## WHAT YOU SHOULD DO
Say how many of the lines below include the word "cardamonchai", and write nothing else.

## EXERCISE DATA
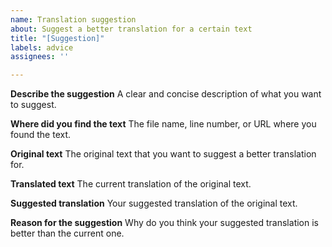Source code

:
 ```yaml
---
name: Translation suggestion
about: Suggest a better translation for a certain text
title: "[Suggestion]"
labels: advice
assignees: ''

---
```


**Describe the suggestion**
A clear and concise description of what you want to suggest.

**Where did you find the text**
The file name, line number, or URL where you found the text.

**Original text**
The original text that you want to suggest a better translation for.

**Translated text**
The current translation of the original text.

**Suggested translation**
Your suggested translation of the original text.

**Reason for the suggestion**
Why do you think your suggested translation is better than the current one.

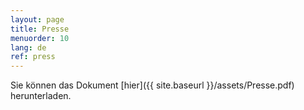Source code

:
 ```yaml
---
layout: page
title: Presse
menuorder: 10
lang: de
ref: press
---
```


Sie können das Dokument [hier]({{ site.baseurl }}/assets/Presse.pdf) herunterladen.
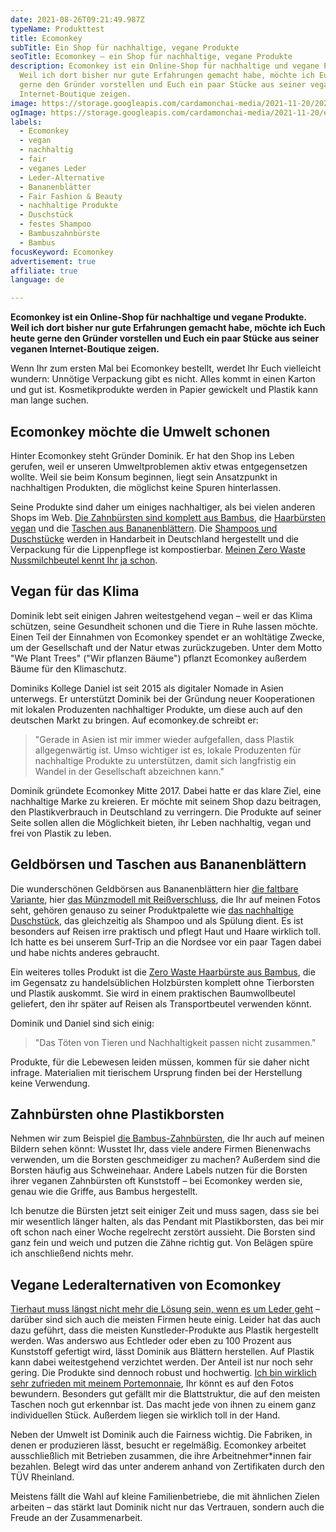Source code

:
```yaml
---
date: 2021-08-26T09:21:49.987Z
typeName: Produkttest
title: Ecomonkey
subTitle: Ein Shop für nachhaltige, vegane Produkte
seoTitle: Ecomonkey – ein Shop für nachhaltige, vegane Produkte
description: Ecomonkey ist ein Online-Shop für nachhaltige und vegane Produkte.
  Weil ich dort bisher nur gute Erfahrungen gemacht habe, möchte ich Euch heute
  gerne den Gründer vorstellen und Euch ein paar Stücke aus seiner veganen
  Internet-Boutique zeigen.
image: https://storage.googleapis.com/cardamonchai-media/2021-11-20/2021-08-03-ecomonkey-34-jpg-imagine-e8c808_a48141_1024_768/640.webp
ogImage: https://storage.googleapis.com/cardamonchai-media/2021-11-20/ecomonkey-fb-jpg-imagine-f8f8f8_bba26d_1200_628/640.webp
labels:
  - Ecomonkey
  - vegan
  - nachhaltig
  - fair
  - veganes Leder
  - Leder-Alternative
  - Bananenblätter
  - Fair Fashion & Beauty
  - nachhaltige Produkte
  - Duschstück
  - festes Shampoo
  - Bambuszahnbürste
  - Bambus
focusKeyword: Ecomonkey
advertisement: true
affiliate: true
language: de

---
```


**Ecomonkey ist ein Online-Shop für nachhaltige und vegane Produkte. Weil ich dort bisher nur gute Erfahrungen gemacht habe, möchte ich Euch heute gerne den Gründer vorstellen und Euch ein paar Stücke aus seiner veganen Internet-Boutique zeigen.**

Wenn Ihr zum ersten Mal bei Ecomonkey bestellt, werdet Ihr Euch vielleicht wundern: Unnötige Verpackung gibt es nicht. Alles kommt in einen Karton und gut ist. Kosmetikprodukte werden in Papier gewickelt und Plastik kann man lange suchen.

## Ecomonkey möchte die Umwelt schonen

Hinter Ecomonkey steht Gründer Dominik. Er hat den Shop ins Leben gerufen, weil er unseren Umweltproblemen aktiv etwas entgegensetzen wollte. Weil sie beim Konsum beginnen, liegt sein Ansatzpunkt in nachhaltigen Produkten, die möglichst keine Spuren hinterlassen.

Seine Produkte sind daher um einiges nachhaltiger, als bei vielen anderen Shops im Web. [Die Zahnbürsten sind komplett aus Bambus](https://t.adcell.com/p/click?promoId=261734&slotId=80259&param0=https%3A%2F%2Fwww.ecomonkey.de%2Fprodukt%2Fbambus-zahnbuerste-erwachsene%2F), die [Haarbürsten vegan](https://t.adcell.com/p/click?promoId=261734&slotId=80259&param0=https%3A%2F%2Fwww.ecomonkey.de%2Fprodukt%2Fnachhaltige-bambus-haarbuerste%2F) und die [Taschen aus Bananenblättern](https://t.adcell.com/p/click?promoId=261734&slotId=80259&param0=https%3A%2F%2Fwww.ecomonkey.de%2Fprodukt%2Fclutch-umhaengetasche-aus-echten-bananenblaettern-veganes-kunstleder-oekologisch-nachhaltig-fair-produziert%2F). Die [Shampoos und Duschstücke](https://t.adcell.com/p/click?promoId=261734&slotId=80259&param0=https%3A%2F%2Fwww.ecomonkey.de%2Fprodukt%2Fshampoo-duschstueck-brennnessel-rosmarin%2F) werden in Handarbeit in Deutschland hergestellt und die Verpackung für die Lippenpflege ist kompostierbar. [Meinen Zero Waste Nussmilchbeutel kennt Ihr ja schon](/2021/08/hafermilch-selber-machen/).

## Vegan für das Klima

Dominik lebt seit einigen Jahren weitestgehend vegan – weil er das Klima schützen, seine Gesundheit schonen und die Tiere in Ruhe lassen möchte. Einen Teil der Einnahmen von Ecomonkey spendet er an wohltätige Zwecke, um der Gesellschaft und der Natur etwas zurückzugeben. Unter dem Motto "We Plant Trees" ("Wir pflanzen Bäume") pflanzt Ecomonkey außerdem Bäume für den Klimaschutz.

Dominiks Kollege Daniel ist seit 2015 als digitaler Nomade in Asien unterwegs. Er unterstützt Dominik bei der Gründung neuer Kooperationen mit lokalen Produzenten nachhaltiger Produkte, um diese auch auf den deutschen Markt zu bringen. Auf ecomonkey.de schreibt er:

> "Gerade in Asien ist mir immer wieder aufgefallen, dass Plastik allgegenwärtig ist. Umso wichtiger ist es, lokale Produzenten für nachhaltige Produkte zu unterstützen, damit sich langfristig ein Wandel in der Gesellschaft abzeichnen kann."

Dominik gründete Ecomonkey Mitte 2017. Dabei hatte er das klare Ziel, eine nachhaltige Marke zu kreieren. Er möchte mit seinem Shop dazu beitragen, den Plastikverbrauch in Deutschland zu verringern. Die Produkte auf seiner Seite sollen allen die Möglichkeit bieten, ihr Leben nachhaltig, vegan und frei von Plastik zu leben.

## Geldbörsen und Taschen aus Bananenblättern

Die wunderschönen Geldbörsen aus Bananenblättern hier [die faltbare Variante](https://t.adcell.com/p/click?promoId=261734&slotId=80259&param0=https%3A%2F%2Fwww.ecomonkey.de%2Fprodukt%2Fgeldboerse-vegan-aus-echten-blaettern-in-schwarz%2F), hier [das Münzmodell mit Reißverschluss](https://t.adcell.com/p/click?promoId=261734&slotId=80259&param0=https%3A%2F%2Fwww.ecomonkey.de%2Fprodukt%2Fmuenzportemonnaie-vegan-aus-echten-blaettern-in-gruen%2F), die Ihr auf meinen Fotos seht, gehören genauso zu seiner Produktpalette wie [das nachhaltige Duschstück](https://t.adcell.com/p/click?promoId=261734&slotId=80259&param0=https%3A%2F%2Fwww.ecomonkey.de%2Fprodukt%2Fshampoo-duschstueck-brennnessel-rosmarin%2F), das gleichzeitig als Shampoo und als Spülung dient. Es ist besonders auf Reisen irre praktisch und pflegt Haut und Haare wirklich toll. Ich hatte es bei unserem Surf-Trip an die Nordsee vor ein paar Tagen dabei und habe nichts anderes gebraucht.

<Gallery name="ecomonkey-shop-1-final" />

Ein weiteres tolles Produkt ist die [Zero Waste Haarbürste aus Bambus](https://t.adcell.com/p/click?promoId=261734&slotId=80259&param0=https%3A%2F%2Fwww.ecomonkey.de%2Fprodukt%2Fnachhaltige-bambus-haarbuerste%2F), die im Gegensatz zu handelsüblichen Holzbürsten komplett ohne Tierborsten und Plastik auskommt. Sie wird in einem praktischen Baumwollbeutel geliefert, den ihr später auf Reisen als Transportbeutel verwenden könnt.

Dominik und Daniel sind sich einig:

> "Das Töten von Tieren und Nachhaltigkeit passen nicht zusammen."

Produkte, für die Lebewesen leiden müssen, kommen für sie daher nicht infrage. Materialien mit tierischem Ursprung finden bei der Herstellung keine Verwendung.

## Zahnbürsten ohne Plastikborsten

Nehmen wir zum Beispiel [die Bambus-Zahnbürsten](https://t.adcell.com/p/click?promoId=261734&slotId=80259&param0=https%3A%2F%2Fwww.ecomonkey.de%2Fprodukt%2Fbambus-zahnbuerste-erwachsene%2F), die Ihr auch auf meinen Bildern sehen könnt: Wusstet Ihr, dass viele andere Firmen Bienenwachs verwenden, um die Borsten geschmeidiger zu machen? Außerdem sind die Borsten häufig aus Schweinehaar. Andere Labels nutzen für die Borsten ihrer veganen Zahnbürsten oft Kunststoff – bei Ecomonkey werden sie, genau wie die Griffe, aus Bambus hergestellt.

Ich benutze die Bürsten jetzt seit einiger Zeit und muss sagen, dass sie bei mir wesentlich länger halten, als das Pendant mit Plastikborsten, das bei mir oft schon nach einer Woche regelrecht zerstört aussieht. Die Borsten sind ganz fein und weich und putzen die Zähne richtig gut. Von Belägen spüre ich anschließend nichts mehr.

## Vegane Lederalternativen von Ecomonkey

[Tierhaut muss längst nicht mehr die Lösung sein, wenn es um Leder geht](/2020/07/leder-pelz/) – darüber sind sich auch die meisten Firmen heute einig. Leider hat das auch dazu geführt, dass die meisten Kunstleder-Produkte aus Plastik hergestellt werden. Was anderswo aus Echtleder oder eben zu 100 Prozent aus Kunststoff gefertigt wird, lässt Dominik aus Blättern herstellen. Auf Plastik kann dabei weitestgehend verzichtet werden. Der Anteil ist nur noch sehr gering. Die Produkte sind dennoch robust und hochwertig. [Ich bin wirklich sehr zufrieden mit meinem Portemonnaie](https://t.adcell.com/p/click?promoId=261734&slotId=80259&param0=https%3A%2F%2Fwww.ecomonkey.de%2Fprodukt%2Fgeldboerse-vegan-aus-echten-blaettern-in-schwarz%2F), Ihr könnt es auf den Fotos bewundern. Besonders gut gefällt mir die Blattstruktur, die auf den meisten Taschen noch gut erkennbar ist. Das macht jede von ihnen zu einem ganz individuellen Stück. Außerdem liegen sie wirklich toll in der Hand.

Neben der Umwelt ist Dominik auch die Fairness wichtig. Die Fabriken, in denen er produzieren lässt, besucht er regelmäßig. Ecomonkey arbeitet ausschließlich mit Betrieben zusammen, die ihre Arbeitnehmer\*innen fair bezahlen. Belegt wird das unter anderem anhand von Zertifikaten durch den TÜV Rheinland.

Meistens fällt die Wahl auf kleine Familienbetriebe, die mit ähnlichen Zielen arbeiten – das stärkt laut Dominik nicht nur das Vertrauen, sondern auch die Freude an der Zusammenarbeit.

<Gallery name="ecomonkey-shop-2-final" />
--
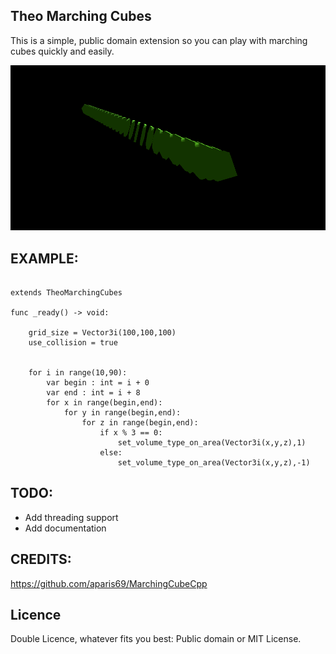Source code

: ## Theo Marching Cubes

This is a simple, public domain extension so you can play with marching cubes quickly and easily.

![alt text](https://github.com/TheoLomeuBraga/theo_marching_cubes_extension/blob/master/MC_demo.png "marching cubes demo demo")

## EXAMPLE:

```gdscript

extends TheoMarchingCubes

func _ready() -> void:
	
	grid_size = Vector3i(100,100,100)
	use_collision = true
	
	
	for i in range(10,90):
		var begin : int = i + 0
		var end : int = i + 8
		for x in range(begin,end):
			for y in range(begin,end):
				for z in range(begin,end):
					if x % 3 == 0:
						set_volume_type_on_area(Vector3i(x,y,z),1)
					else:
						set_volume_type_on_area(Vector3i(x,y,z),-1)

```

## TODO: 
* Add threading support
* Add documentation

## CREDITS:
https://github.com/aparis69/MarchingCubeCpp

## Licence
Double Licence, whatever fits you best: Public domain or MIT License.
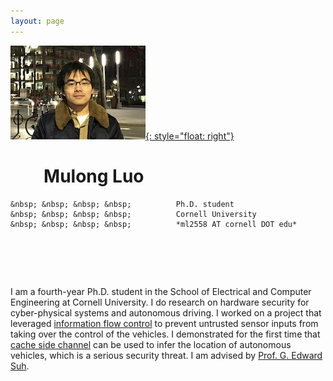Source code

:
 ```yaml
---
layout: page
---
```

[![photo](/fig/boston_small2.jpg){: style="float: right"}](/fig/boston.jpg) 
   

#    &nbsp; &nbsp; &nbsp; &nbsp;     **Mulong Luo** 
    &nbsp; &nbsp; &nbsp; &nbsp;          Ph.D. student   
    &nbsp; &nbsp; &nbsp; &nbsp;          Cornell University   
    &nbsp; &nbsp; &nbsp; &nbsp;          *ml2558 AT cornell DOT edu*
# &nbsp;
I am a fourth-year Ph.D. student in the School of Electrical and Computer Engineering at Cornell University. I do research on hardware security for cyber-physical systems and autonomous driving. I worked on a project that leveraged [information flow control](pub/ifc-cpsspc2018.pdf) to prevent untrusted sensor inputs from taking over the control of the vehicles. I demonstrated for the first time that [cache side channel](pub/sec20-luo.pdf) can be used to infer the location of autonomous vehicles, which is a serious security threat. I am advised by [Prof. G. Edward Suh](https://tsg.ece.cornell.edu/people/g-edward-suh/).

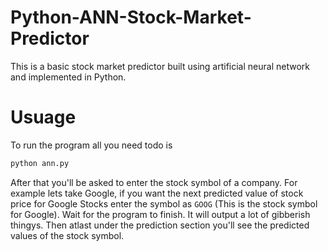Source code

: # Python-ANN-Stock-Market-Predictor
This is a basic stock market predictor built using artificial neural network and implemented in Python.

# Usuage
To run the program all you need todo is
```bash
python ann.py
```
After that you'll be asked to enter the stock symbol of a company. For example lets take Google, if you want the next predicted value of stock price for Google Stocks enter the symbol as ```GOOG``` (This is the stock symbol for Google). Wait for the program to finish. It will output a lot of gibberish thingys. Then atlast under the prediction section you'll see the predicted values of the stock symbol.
---
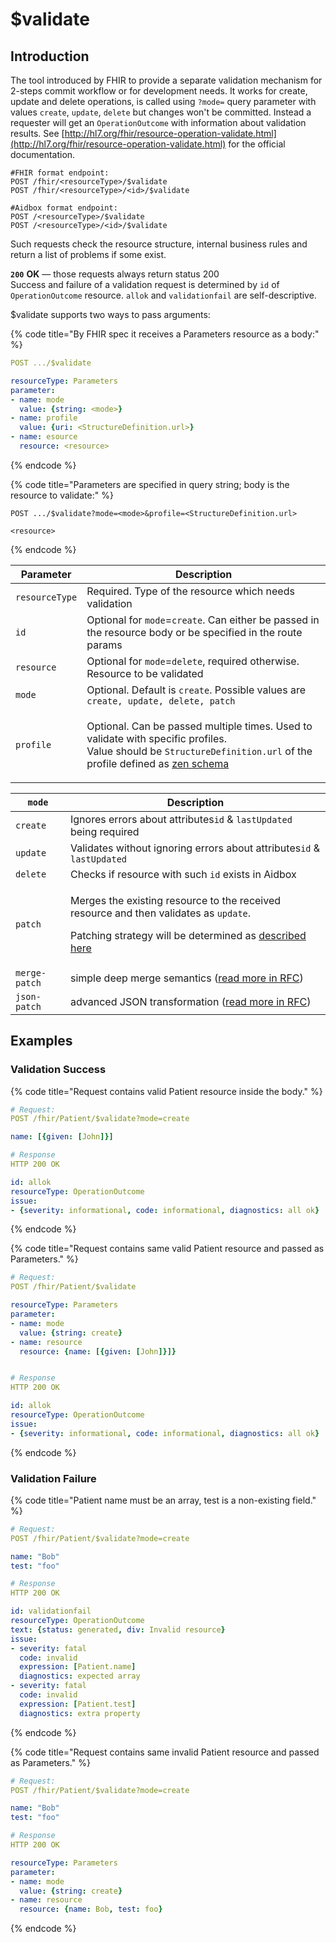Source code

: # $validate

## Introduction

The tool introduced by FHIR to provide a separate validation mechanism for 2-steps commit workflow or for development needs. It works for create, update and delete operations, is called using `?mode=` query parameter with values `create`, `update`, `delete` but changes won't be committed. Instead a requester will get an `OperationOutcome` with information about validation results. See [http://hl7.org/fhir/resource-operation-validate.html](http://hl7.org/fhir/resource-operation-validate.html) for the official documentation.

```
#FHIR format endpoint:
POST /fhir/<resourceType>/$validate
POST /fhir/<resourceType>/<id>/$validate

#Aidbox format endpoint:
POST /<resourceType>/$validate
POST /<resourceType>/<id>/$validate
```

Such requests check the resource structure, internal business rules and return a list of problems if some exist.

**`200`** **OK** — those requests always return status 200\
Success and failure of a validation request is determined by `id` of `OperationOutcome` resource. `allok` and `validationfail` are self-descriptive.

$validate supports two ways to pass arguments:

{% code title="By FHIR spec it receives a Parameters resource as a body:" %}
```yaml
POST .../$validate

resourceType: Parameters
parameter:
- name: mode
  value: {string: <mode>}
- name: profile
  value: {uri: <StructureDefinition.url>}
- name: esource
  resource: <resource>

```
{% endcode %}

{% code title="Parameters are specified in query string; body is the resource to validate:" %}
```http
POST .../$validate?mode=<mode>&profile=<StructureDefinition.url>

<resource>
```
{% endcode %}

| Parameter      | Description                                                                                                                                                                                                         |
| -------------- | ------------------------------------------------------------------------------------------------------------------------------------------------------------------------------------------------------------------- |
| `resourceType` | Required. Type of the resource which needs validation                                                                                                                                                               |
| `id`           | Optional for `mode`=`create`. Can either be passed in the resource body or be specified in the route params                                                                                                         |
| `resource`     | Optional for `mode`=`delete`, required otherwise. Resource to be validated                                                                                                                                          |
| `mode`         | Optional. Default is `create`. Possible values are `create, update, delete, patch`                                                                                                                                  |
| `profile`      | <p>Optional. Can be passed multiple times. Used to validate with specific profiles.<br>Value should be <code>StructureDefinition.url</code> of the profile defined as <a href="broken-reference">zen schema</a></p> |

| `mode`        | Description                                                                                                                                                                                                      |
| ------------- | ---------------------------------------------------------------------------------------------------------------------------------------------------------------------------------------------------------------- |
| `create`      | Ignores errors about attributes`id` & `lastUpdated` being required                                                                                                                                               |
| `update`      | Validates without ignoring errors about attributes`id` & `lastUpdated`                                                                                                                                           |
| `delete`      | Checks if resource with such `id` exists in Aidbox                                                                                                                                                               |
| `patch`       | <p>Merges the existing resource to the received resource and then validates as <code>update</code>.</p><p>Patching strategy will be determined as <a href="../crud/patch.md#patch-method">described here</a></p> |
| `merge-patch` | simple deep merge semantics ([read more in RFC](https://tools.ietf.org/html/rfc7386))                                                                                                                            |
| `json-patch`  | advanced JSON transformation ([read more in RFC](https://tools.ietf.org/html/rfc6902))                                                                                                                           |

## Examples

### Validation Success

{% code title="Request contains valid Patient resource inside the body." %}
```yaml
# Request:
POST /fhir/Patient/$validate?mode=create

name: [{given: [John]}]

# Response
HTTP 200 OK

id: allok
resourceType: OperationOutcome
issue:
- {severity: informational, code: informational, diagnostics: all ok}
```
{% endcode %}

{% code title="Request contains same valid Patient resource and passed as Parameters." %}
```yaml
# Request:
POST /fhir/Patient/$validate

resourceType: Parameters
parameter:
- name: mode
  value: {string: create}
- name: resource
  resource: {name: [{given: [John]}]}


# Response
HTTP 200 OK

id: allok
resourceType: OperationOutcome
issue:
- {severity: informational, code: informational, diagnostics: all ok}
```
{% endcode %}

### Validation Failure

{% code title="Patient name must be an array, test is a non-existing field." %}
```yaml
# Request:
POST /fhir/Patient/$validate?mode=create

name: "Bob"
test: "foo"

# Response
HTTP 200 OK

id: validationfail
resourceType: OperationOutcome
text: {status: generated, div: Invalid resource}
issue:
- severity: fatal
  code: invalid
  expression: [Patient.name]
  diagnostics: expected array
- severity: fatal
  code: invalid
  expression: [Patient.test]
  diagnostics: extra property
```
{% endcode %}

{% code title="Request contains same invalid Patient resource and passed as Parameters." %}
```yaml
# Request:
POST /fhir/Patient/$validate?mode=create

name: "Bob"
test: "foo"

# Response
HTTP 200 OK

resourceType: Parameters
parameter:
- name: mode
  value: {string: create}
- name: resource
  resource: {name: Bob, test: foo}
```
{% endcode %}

## SOLVED EXERCISE
2